A confession: It has not been that long since I received a gift “from Santa.” And, depending on attendance levels at family holiday dinners, I am still occasionally seated at the kids’ table. I’m 30 years old.

I make this confession to illustrate the incongruity in my mind with the fact that I am hosting Thanksgiving this year. My condo will be filled to the max with one branch of my family tree, and there will be a turkey in my new oven and a buffet on my new bar. I am thrilled to have one major event to cap off all the work I have done over the last several months, but wow, the pressure is on to make this apartment shine!

The kitchen is perfect. I wrote the final check last week, and it is done, done, done. It is so done, in fact, that the rest of the apartment looks conspicuously not done by comparison.

Phase one of the bathroom began last week, when I started layering a coat of white paint on the pink ceiling every day. It’s almost finished. In the next day or two, my neighbor/handyman/lifesaver will install the medicine cabinet and light, which will make a huge difference. When he is done, I will paint the room, and it will be “done enough” for Familyfest 2008.

I’m going to have the floor guy come and make a few repairs, and I’m finally going to have the building manager fix the gross stains on the ceiling in the guest room where the ceiling once leaked.

There is also a lot of painting. When I was a renter, I thought painting was fun. It’s wonderful to see your handiwork have such an immediate effect on a room. Mistakes can be fixed and it’s relatively inexpensive—what’s not to love?

Oh, how naïve I was! Painting takes forever, it’s messy, and, to be done right, it should be preceded by a bunch of prep work. It’s not fun. Having someone else do it, though, is wildly pricey, and I can’t justify the expense.

To renew my interest in painting, I have been considering a purchase that is still in the “fun” column: A power sander. Power tools make me envy homeowners in the suburbs. There, people have room for things like tool sheds, where they can build things and tinker. Obviously, I have no tool shed, but I do have enough room in my basement storage unit for a power sander, which would then help me prepare my old, pockmarked walls for paint lickety-split. Also, I would be wielding a power tool, which is all I really want.

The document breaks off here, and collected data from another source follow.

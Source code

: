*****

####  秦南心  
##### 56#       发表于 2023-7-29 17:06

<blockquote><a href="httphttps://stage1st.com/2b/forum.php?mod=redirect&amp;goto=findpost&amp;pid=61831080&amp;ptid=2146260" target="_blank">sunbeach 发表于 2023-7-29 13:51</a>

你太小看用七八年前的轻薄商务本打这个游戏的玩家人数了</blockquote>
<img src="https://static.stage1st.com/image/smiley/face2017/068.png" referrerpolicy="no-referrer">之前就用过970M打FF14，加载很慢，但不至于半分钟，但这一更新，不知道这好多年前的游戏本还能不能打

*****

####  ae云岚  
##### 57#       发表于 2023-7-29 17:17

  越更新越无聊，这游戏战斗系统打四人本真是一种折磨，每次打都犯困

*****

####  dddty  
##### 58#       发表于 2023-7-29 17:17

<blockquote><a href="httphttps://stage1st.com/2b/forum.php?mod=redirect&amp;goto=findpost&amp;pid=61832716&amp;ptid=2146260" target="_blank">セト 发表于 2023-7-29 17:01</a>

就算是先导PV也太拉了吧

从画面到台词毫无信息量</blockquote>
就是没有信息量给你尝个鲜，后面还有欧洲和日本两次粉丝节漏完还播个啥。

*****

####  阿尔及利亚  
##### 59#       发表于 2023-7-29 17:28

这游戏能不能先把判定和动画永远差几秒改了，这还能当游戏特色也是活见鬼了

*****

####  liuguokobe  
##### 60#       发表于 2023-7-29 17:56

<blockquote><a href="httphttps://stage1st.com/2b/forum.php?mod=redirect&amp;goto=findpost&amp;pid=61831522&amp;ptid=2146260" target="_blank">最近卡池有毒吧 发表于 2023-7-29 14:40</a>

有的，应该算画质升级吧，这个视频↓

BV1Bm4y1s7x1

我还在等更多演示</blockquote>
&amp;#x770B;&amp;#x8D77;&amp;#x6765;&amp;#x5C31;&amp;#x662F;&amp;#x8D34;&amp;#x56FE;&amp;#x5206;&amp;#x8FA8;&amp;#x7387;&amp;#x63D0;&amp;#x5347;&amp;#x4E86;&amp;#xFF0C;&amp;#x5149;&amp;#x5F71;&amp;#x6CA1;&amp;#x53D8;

One of the final steps will be hanging art in the living room. It’s funny how often that slips through the cracks—all of my friends lived with naked walls for at least a year after they bought their homes. I am lucky enough to have a few wonderful artists in my family, or I would have had to wait a while before original art made its way into my budget.

And then, soon before the family comes marching in, I’ll have the worth-every-penny cleaning people come in to handle various unpleasantries that I would rather avoid.

Hosting holidays must be the final frontier of home ownership. I am really proud of my place, and eager to have people see it at its best. Chances are, I won’t check off every single item on this list in quite the way I am hoping, and that will be fine, too. The fact is, I just don’t get things done unless I have a deadline, so events like this are the only way to get my place finished.

I doubt it will permanently excuse me from the kids’ table (truth is, I like the kids’ table), but it will show a lot of people I care about what I have been up to for the last year and a half. And that is so much more fun than boring a room of people with the ups and downs of my professional life.